Engaging the Gospel – Divine Mercy Sunday

Second Sunday of Easter/Divine Mercy Sunday: Gospel – John 20:19-31

Divine Mercy Sunday is an especially fitting day for the canonizations of Popes John XXIII and John Paul II.

In his address upon the opening of the Second Vatican Council, John XXIII memorably said that “we prefer to make use of the medicine of mercy, rather than that of severity.”

John Paul, as Archbishop of Krakow, embraced the Divine Mercy devotion promoted by his compatriot, St. Faustina Kowalska.

When canonizing St. Faustina on this Second Sunday of Easter in 2000, John Paul declared that henceforth this day would be called Divine Mercy Sunday — highlighting the theme that was already present in our readings for this Mass.

John Paul explained how Sunday’s Gospel reveals the mercy of Christ:

Jesus shows His hands and His side. He points, that is, to the wounds of the Passion, especially the wound in His Heart, the source from which flows the great wave of mercy poured out on humanity. From that heart Sr. Faustina…will see two rays of light shining and illuminating the world: ‘The two rays,’ Jesus Himself explained to her one day, ‘represent blood and water.’ …

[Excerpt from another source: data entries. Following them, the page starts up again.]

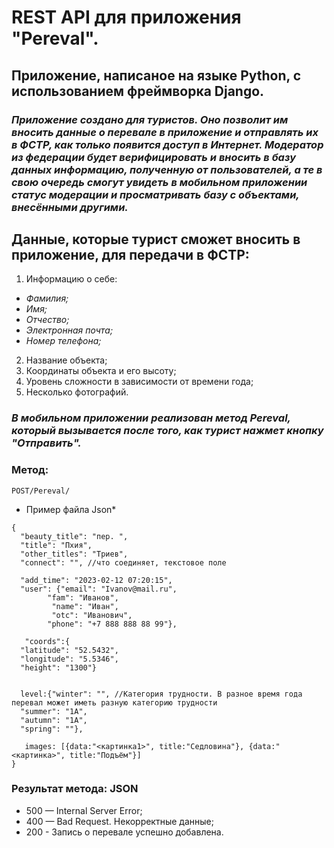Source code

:# REST API для приложения "Pereval".
## Приложение, написаное на языке Python, с использованием фреймворка Django. 

### _Приложение создано для туристов. Оно позволит им вносить данные о перевале в приложение и отправлять их в ФСТР, как только появится доступ в Интернет. Модератор из федерации будет верифицировать и вносить в базу данных информацию, полученную от пользователей, а те в свою очередь смогут увидеть в мобильном приложении статус модерации и просматривать базу с объектами, внесёнными другими._

## Данные, которые турист сможет вносить в приложение, для передачи в ФСТР:
 1) Информацию о себе:
 - _Фамилия;_
 - _Имя;_
 - _Отчество;_
 - _Электронная почта;_
 - _Номер телефона;_
 2) Название объекта;
 3) Координаты объекта и его высоту;
 4) Уровень сложности в зависимости от времени года;
 5) Несколько фотографий.

### _В мобильном приложении реализован метод Pereval, который вызывается после того, как турист нажмет кнопку "Отправить"._

### Метод:

```
POST/Pereval/
```

 * Пример файла Json*

```
{
  "beauty_title": "пер. ",
  "title": "Пхия",
  "other_titles": "Триев",
  "connect": "", //что соединяет, текстовое поле
 
  "add_time": "2023-02-12 07:20:15",
  "user": {"email": "Ivanov@mail.ru", 		
        "fam": "Иванов",
		 "name": "Иван",
		 "otc": "Иванович",
        "phone": "+7 888 888 88 99"}, 
 
   "coords":{
  "latitude": "52.5432",
  "longitude": "5.5346",
  "height": "1300"}
 
 
  level:{"winter": "", //Категория трудности. В разное время года перевал может иметь разную категорию трудности
  "summer": "1А",
  "autumn": "1А",
  "spring": ""},
 
   images: [{data:"<картинка1>", title:"Седловина"}, {data:"<картинка>", title:"Подъём"}]
}
```

### Результат метода: JSON
  * 500 — Internal Server Error;
  * 400 — Bad Request. Некорректные данные;
  * 200 - Запись о перевале успешно добавлена.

The blood recalls the sacrifice of the Cross and the gift of the Eucharist; the water, in Johannine symbolism, represents not only Baptism but also the gift of the Holy Spirit. Divine Mercy reaches human beings through the Heart of Christ crucified…

As the Apostles once did, today too humanity must welcome into the upper room of history the risen Christ, Who shows the wounds of His Crucifixion and repeats: ‘Peace be with you!’ …

Thus the message of divine mercy is also implicitly a message about the value of every human being. Each person is precious in God’s eyes; Christ gave His life for each one; to everyone the Father gives His Spirit and offers intimacy…

The gentle face of Christ is offered; those rays from His Heart touch them and shine upon them, warm them, show them the way and fill them with hope.

Homily of April 30, 2000

Nearly five years later, in 2005, Pope John Paul died on the eve of Divine Mercy Sunday.

Question for reflection: How is my heart changed by experiencing Jesus’ mercy?